Lo que empeora las cosas es la percepción de la justicia moral de la autoridad estatal. La policía es la encargada de hacer cumplir las leyes del gobierno, y si el gobierno está moralmente justificado para gobernar, entonces los ciudadanos por naturaleza están obligados a obedecer.
En este sentido, Huemer cita a George Orwell:
¿Cómo afirma un hombre su poder sobre otro…? Haciéndole sufrir…. A menos que esté sufriendo, ¿cómo puede estar seguro de que está obedeciendo su voluntad y no la suya propia? El poder está en infligir dolor y humillación.
Tal vez valga la pena considerar que tal vez Chauvin y otros policías abusivos no están motivados exclusivamente por el racismo, sino que están animados por el ejercicio del poder que les otorga el Estado. Las acusaciones de racismo sirven como una herramienta eficaz para distraer del problema institucional del poder del Estado.
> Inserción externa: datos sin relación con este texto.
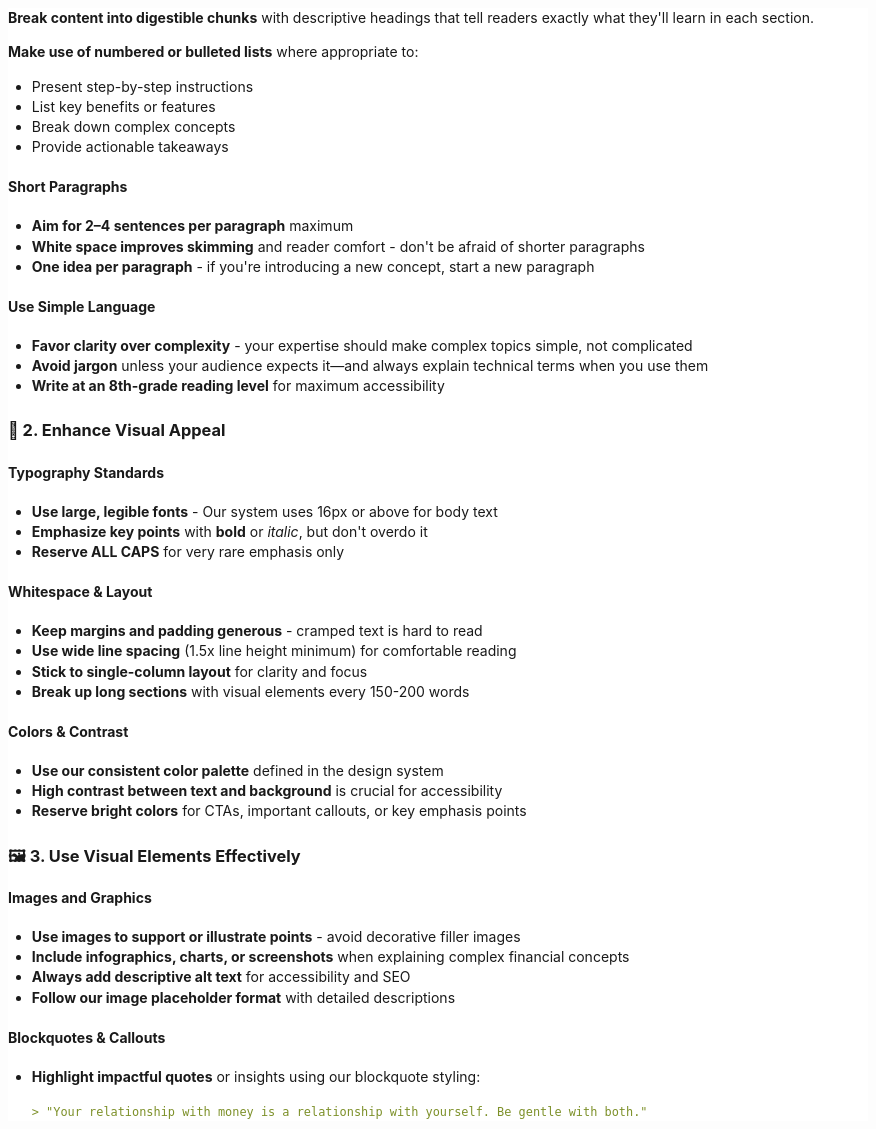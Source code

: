 **Break content into digestible chunks** with descriptive headings that tell readers exactly what they'll learn in each section.

**Make use of numbered or bulleted lists** where appropriate to:
- Present step-by-step instructions
- List key benefits or features
- Break down complex concepts
- Provide actionable takeaways

#### Short Paragraphs
- **Aim for 2–4 sentences per paragraph** maximum
- **White space improves skimming** and reader comfort - don't be afraid of shorter paragraphs
- **One idea per paragraph** - if you're introducing a new concept, start a new paragraph

#### Use Simple Language
- **Favor clarity over complexity** - your expertise should make complex topics simple, not complicated
- **Avoid jargon** unless your audience expects it—and always explain technical terms when you use them
- **Write at an 8th-grade reading level** for maximum accessibility

### 🎨 2. Enhance Visual Appeal

#### Typography Standards
- **Use large, legible fonts** - Our system uses 16px or above for body text
- **Emphasize key points** with **bold** or *italic*, but don't overdo it
- **Reserve ALL CAPS** for very rare emphasis only

#### Whitespace & Layout
- **Keep margins and padding generous** - cramped text is hard to read
- **Use wide line spacing** (1.5x line height minimum) for comfortable reading
- **Stick to single-column layout** for clarity and focus
- **Break up long sections** with visual elements every 150-200 words

#### Colors & Contrast
- **Use our consistent color palette** defined in the design system
- **High contrast between text and background** is crucial for accessibility
- **Reserve bright colors** for CTAs, important callouts, or key emphasis points

### 🖼️ 3. Use Visual Elements Effectively

#### Images and Graphics
- **Use images to support or illustrate points** - avoid decorative filler images
- **Include infographics, charts, or screenshots** when explaining complex financial concepts
- **Always add descriptive alt text** for accessibility and SEO
- **Follow our image placeholder format** with detailed descriptions

#### Blockquotes & Callouts
- **Highlight impactful quotes** or insights using our blockquote styling:
  ```markdown
  > "Your relationship with money is a relationship with yourself. Be gentle with both."
  ```
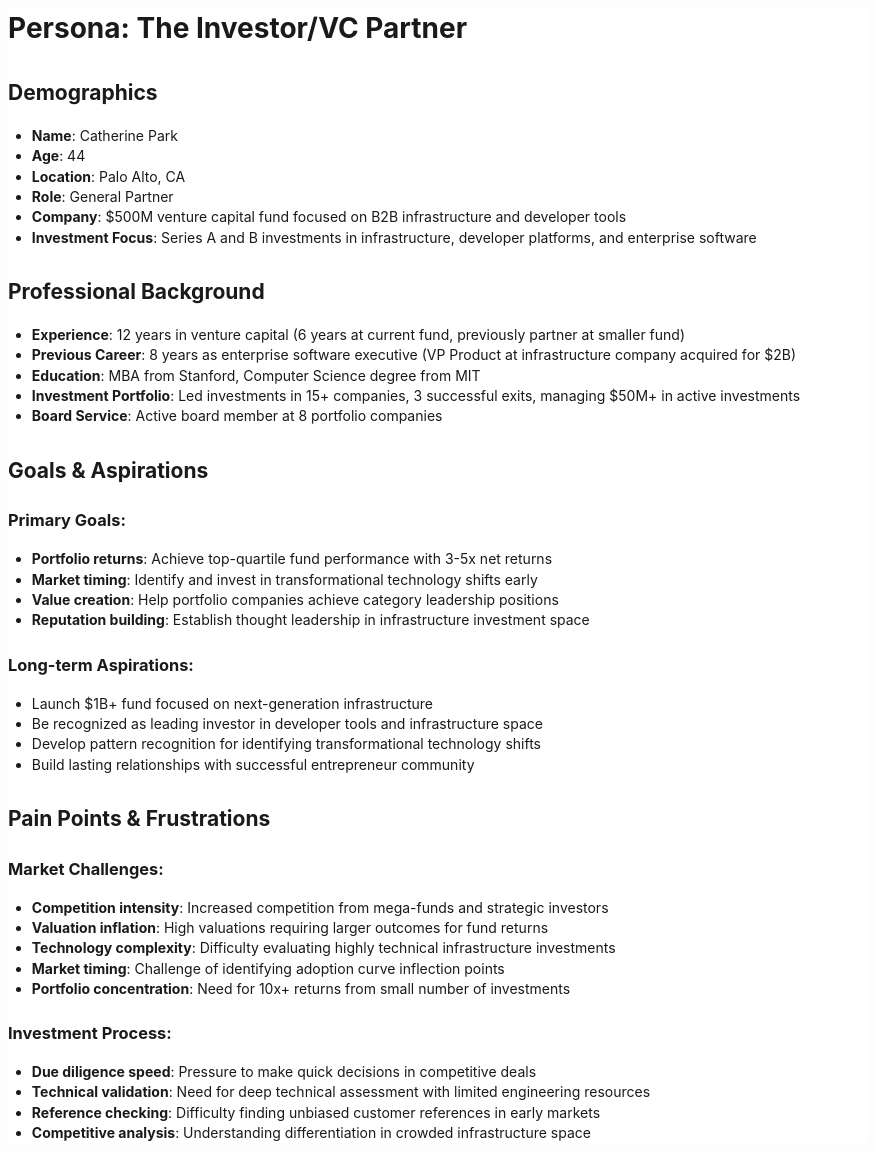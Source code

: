 # Persona: The Investor/VC Partner

## Demographics
- **Name**: Catherine Park
- **Age**: 44
- **Location**: Palo Alto, CA
- **Role**: General Partner
- **Company**: $500M venture capital fund focused on B2B infrastructure and developer tools
- **Investment Focus**: Series A and B investments in infrastructure, developer platforms, and enterprise software

## Professional Background
- **Experience**: 12 years in venture capital (6 years at current fund, previously partner at smaller fund)
- **Previous Career**: 8 years as enterprise software executive (VP Product at infrastructure company acquired for $2B)
- **Education**: MBA from Stanford, Computer Science degree from MIT
- **Investment Portfolio**: Led investments in 15+ companies, 3 successful exits, managing $50M+ in active investments
- **Board Service**: Active board member at 8 portfolio companies

## Goals & Aspirations

### Primary Goals:
- **Portfolio returns**: Achieve top-quartile fund performance with 3-5x net returns
- **Market timing**: Identify and invest in transformational technology shifts early
- **Value creation**: Help portfolio companies achieve category leadership positions
- **Reputation building**: Establish thought leadership in infrastructure investment space

### Long-term Aspirations:
- Launch $1B+ fund focused on next-generation infrastructure
- Be recognized as leading investor in developer tools and infrastructure space
- Develop pattern recognition for identifying transformational technology shifts
- Build lasting relationships with successful entrepreneur community

## Pain Points & Frustrations

### Market Challenges:
- **Competition intensity**: Increased competition from mega-funds and strategic investors
- **Valuation inflation**: High valuations requiring larger outcomes for fund returns
- **Technology complexity**: Difficulty evaluating highly technical infrastructure investments
- **Market timing**: Challenge of identifying adoption curve inflection points
- **Portfolio concentration**: Need for 10x+ returns from small number of investments

### Investment Process:
- **Due diligence speed**: Pressure to make quick decisions in competitive deals
- **Technical validation**: Need for deep technical assessment with limited engineering resources
- **Reference checking**: Difficulty finding unbiased customer references in early markets
- **Competitive analysis**: Understanding differentiation in crowded infrastructure space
A la inversa, una sociedad libre en la que la seguridad se produce en el mercado elimina el espejismo de la autoridad otorgada al Estado y a sus ejecutores. Las fuerzas de seguridad privadas se guían por la noción de que necesitan servir a los clientes o de que se enfrentan a su pérdida, en lugar de estar imbuidas de un sentido de poder sobre todos los ciudadanos respaldado por un monopolio del gobierno para hacer cumplir la obediencia.
Es difícil ignorar la advertencia de Orwell al ver los últimos momentos de la vida de George Floyd siendo ahogado por un agente que hace cumplir el poder del Estado.
Es trágico que haya hecho falta la muerte de Floyd para despertar a esta realidad. Es hora de romper el monopolio de la violencia del estado y también de liberarnos a nosotros mismos y a la policía de la creencia supersticiosa en la autoridad del Estado.